Kategorien
Uncategorized

Elhadji Mamadou Faye, born into an artistic environment, began painting in childhood, initially drawing inspiration from African traditions and creating figurative scenes of everyday life. Attending the School of Fine Arts in Dakar enriched his skills in acrylic on canvas and various materials. While maintaining an African style, recent years have seen an integration of contemporary art techniques, especially influenced by the artist’s surroundings, with a specific emphasis on children and marginalized groups.
A significant aspect of his work involves light-dark techniques that distort observed reality. Focused on situations of marginalization, he transforms negativity into positivity through his art, aiming to evoke feelings of freedom and love in the audience. He sees his work as a means to capture negativity as “dead matter” within the artwork, allowing positivity to flow outward, creating visible impact on the viewer.

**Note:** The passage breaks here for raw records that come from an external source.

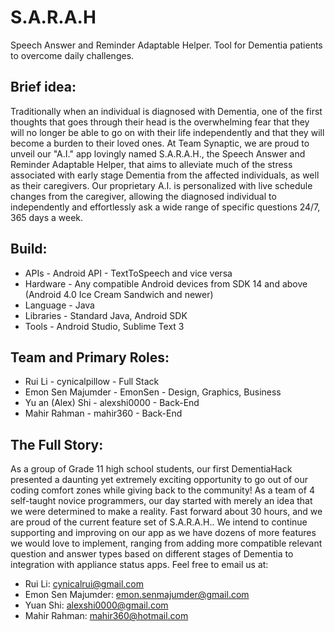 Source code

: # S.A.R.A.H
Speech Answer and Reminder Adaptable Helper. Tool for Dementia patients to overcome daily challenges.

## Brief idea:
Traditionally when an individual is diagnosed with Dementia, one of the first thoughts that goes through their head is the overwhelming fear that they will no longer be able to go on with their life independently and that they will become a burden to their loved ones. At Team Synaptic, we are proud to unveil our "A.I." app lovingly named S.A.R.A.H., the Speech Answer and Reminder Adaptable Helper, that aims to alleviate much of the stress associated with early stage Dementia from the affected individuals, as well as their caregivers. Our proprietary A.I. is personalized with live schedule changes from the caregiver, allowing the diagnosed individual to independently and effortlessly ask a wide range of specific questions 24/7, 365 days a week.

## Build: 
* APIs - Android API - TextToSpeech and vice versa
* Hardware - Any compatible Android devices from SDK 14 and above (Android 4.0 Ice Cream Sandwich and newer)
* Language - Java
* Libraries - Standard Java, Android SDK
* Tools - Android Studio, Sublime Text 3

## Team and Primary Roles: 
* Rui Li - cynicalpillow - Full Stack
* Emon Sen Majumder - EmonSen - Design, Graphics, Business
* Yu an (Alex) Shi - alexshi0000 - Back-End
* Mahir Rahman - mahir360 - Back-End

## The Full Story: 
As a group of Grade 11 high school students, our first DementiaHack presented a daunting yet extremely exciting opportunity to go out of our coding comfort zones while giving back to the community! As a team of 4 self-taught novice programmers, our day started with merely an idea that we were determined to make a reality. Fast forward about 30 hours, and we are proud of the current feature set of S.A.R.A.H.. We intend to continue supporting and improving on our app as we have dozens of more features we would love to implement, ranging from adding more compatible relevant question and answer types based on different stages of Dementia to integration with appliance status apps. Feel free to email us at:

* Rui Li: cynicalrui@gmail.com
* Emon Sen Majumder: emon.senmajumder@gmail.com
* Yuan Shi: alexshi0000@gmail.com
* Mahir Rahman: mahir360@hotmail.com
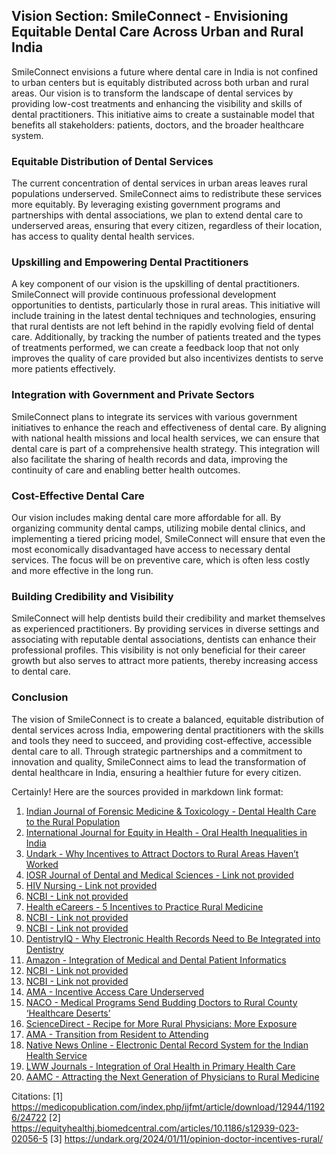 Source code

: ## Vision Section: SmileConnect - Envisioning Equitable Dental Care Across Urban and Rural India

SmileConnect envisions a future where dental care in India is not confined to urban centers but is equitably distributed across both urban and rural areas. Our vision is to transform the landscape of dental services by providing low-cost treatments and enhancing the visibility and skills of dental practitioners. This initiative aims to create a sustainable model that benefits all stakeholders: patients, doctors, and the broader healthcare system.

### Equitable Distribution of Dental Services

The current concentration of dental services in urban areas leaves rural populations underserved. SmileConnect aims to redistribute these services more equitably. By leveraging existing government programs and partnerships with dental associations, we plan to extend dental care to underserved areas, ensuring that every citizen, regardless of their location, has access to quality dental health services.

### Upskilling and Empowering Dental Practitioners

A key component of our vision is the upskilling of dental practitioners. SmileConnect will provide continuous professional development opportunities to dentists, particularly those in rural areas. This initiative will include training in the latest dental techniques and technologies, ensuring that rural dentists are not left behind in the rapidly evolving field of dental care. Additionally, by tracking the number of patients treated and the types of treatments performed, we can create a feedback loop that not only improves the quality of care provided but also incentivizes dentists to serve more patients effectively.

### Integration with Government and Private Sectors

SmileConnect plans to integrate its services with various government initiatives to enhance the reach and effectiveness of dental care. By aligning with national health missions and local health services, we can ensure that dental care is part of a comprehensive health strategy. This integration will also facilitate the sharing of health records and data, improving the continuity of care and enabling better health outcomes.

### Cost-Effective Dental Care

Our vision includes making dental care more affordable for all. By organizing community dental camps, utilizing mobile dental clinics, and implementing a tiered pricing model, SmileConnect will ensure that even the most economically disadvantaged have access to necessary dental services. The focus will be on preventive care, which is often less costly and more effective in the long run.

### Building Credibility and Visibility

SmileConnect will help dentists build their credibility and market themselves as experienced practitioners. By providing services in diverse settings and associating with reputable dental associations, dentists can enhance their professional profiles. This visibility is not only beneficial for their career growth but also serves to attract more patients, thereby increasing access to dental care.

### Conclusion

The vision of SmileConnect is to create a balanced, equitable distribution of dental services across India, empowering dental practitioners with the skills and tools they need to succeed, and providing cost-effective, accessible dental care to all. Through strategic partnerships and a commitment to innovation and quality, SmileConnect aims to lead the transformation of dental healthcare in India, ensuring a healthier future for every citizen.

Certainly! Here are the sources provided in markdown link format:

1. [Indian Journal of Forensic Medicine & Toxicology - Dental Health Care to the Rural Population](https://medicopublication.com/index.php/ijfmt/article/download/12944/11926/24722)
2. [International Journal for Equity in Health - Oral Health Inequalities in India](https://equityhealthj.biomedcentral.com/articles/10.1186/s12939-023-02056-5)
3. [Undark - Why Incentives to Attract Doctors to Rural Areas Haven’t Worked](https://undark.org/2024/01/11/opinion-doctor-incentives-rural/)
4. [IOSR Journal of Dental and Medical Sciences - Link not provided](https://www.iosrjournals.org/iosr-jdms/papers/Vol13-issue9/Version-2/N013926972.pdf)
5. [HIV Nursing - Link not provided](https://hivnursing.net/index.php/hiv/article/view/1645)
6. [NCBI - Link not provided](https://www.ncbi.nlm.nih.gov/pmc/articles/PMC10664303/)
7. [Health eCareers - 5 Incentives to Practice Rural Medicine](https://www.healthecareers.com/career-resources/career-opportunities/5-incentives-to-practice-rural-medicine)
8. [NCBI - Link not provided](https://www.ncbi.nlm.nih.gov/pmc/articles/PMC4408701/)
9. [NCBI - Link not provided](https://www.ncbi.nlm.nih.gov/pmc/articles/PMC8740784/)
10. [DentistryIQ - Why Electronic Health Records Need to Be Integrated into Dentistry](https://www.dentistryiq.com/practice-management/practice-management-software/article/55000854/why-electronic-health-records-need-to-be-integrated-into-dentistry)
11. [Amazon - Integration of Medical and Dental Patient Informatics](https://www.amazon.com/Integration-Medical-Dental-Patient-Informatics/dp/3319982966)
12. [NCBI - Link not provided](https://www.ncbi.nlm.nih.gov/pmc/articles/PMC5828896/)
13. [NCBI - Link not provided](https://www.ncbi.nlm.nih.gov/pmc/articles/PMC10356718/)
14. [AMA - Incentive Access Care Underserved](https://www.ama-assn.org/sites/ama-assn.org/files/corp/media-browser/public/about-ama/councils/Council%20Reports/council-on-medical-education/a07-cme-incentive-access-care-underserved.pdf)
15. [NACO - Medical Programs Send Budding Doctors to Rural County ‘Healthcare Deserts’](https://www.naco.org/articles/medical-programs-send-budding-doctors-rural-county-%E2%80%98healthcare-deserts%E2%80%99)
16. [ScienceDirect - Recipe for More Rural Physicians: More Exposure](https://www.sciencedirect.com/science/article/abs/pii/S0277953614006200)
17. [AMA - Transition from Resident to Attending](https://www.ama-assn.org/medical-residents/transition-resident-attending/recipe-more-rural-physicians-more-exposure)
18. [Native News Online - Electronic Dental Record System for the Indian Health Service](https://nativenewsonline.net/sponsored-content/designing-and-implementing-an-electronic-dental-record-system-for-the-indian-health-service)
19. [LWW Journals - Integration of Oral Health in Primary Health Care](https://journals.lww.com/jped/Fulltext/2018/36010/Integration_of_oral_health_in_primary_health_care.17.aspx)
20. [AAMC - Attracting the Next Generation of Physicians to Rural Medicine](https://www.aamc.org/news/attracting-next-generation-physicians-rural-medicine)

Citations:
[1] https://medicopublication.com/index.php/ijfmt/article/download/12944/11926/24722
[2] https://equityhealthj.biomedcentral.com/articles/10.1186/s12939-023-02056-5
[3] https://undark.org/2024/01/11/opinion-doctor-incentives-rural/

Natural darkness offered by night is the best source of inspiration for the painter where he transforms how we were taught to exist and see. Darkness, today, is reduced to the opposition of light where the former is associated with negative meanings such as death and fear. And yet, the painter reminds us, through his paintings, of the power of the darkness to reimagine reality and dream, nature and humans, and personality and identity. His use of vivid colours is provocative and disturbing from a distance and yet it shatters the boundaries of such divisions that imprisoned our capacity to touch what is real.
Elhadji Mamadou Faye embraces a boundary-less approach, offering new perspectives and scopes in
his paintings. The color palette ranges from light tones to nuanced ochre tones, and the technique involves energetic and concise brushstrokes, occasionally using fingers to generate movement and energy.
The overarching vision is to use art as a tool for educating the new generation about contemporary social issues in both urban and rural areas.